Tucked inside this week’s proposal was a projection that border asylum cases will likely surge to 150,000 and could reach as high as 300,000 — essentially three times the current rate.
And at either of those levels, “DHS does not believe it can meet the full staffing requirements with current funding,” the department said in a regulatory filing known as a notice of proposed rulemaking.
U.S. Citizenship and Immigration Services, the agency that would see the massive workload increase, estimates it would have to hire up to 4,647 new employees to a staff that currently numbers about 20,000.
USCIS is chiefly funded by fees paid by immigrants or their employers, and the agency said it doesn’t have the capacity within that structure right now to pay for that kind of hiring surge.
And since asylum applications are cost-free to those applying, the costs might have to be borne by those trying to gain citizenship, reunite with families or connect with a willing employer.
Prices those immigrants pay could rise an average of 26% if USCIS does see 300,000 applications a year, the agency said in its filing.
The proposal would shift the initial decisions on asylum cases at the border away from immigration judges over to USCIS asylum officers. Those officers already handle initial screenings of border cases to determine whether there’s a “credible fear” of being sent back home. Now they would not only do that initial screening but also decide the full asylum claim.
USCIS averaged about 80,000 credible fear cases a year from 2016 to 2020, peaking at about 102,000 in 2019, during the previous border surge.
Under the new proposal, the agency expects 150,000 a year and could end up double that number.
Rob Law, who served as chief of USCIS’s Office of Policy in the Trump administration, said that is a tacit admission that the government realizes it is inviting a new wave of border-jumpers, who will try to make asylum claims. And more are likely to succeed because asylum officers tend to be more lenient toward illegal immigrants than immigration judges, he said.
“They seem to view themselves as the champion of the alien as opposed to adjudicators of the law,” he said.
The new Biden plan is just a notice of proposed rule-making at this point. It needs to go through the regulatory comment period before being finalized. The administration could, in theory, scrap the entire initiative, depending on those comments.
But USCIS plowed ahead.
New Director Ur Jaddou sent an email to employees Wednesday, just hours after the regulatory filing, saying the agency is moving ahead on “the first phase of hiring.”
“This new process will significantly increase and change our workload,” she wrote. “We are planning for growth of the Asylum Division’s workforce and, as a result, we will soon be posting vacancy announcements for new positions in Asylum Division headquarters and in asylum offices throughout the United States.”
Mr. Law said that email likely broke the law by signaling the agency was already staffing up for a program that hadn’t even been published in the Federal Register, much less survived the notice and comment period required by the Administrative Procedure Act.
“Ur Jaddou jumped the gun,” he said. “This just goes to show that the conclusion is predetermined. They do not care what the public input is. They’re already intent on going forward.”
Mr. Law said the new program, if finalized, would warp the agency’s finances.
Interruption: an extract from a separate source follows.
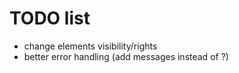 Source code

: # TODO list

- change elements visibility/rights
- better error handling (add messages instead of ?)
The Biden team has already said it wants to reduce the price of other immigration applications such as citizenship, which means those savings — as well as the new asylum cases filed by illegal border jumpers — would be born by other immigrants paying USCIS.
The other option would be to ditch the fee model and ask taxpayers to pay for immigrants.
The Biden administration has signaled the first step along that path, asking Congress for hundreds of millions of dollars in taxpayer money to cut into an existing case backlog. USCIS, in a statement to The Washington Times, linked that money to the asylum plans.
“If the rule is finalized, USCIS would scale the work assignments for asylum officers and supervisory asylum officers as needed based on case volumes and capacity for its existing workload and its new workload under the rule. In addition, the President’s Budget for the fiscal year 2022 that was recently submitted to Congress requests additional funds to address backlogs for immigration benefits,” the agency said.
The proposal calls for a phased implementation, which the agency said would allow hiring and spending to be calibrated to the resources the agency has on hand.
During the early going, most asylum-seekers will still end up in the immigration courts for their initial decisions, USCIS said.
Mr. Law said he can’t see how the agency will be able to hire and train the thousands of qualified asylum officers it expects to need in the time frame USCIS envisions. The agency’s other option, then, will be to pull current staffers off other cases, delaying those applications.
“They don’t have the manpower to handle it, and they don’t have the financing to handle it,” he said.
USCIS says something must change.
The number of asylum seekers at the border surged over the last decade, creating a 600,000-case asylum backlog in the immigration courts. The agency said that delays rulings for the small number that end up having valid claims and also prolongs the time in the U.S. for those who will eventually lose their cases.
Under the new proposal, USCIS says it can cut decisions from a years-long process down to months.
Border jumpers whom USCIS rejects can still appeal to an immigration judge, though, meaning some cases will likely last even longer.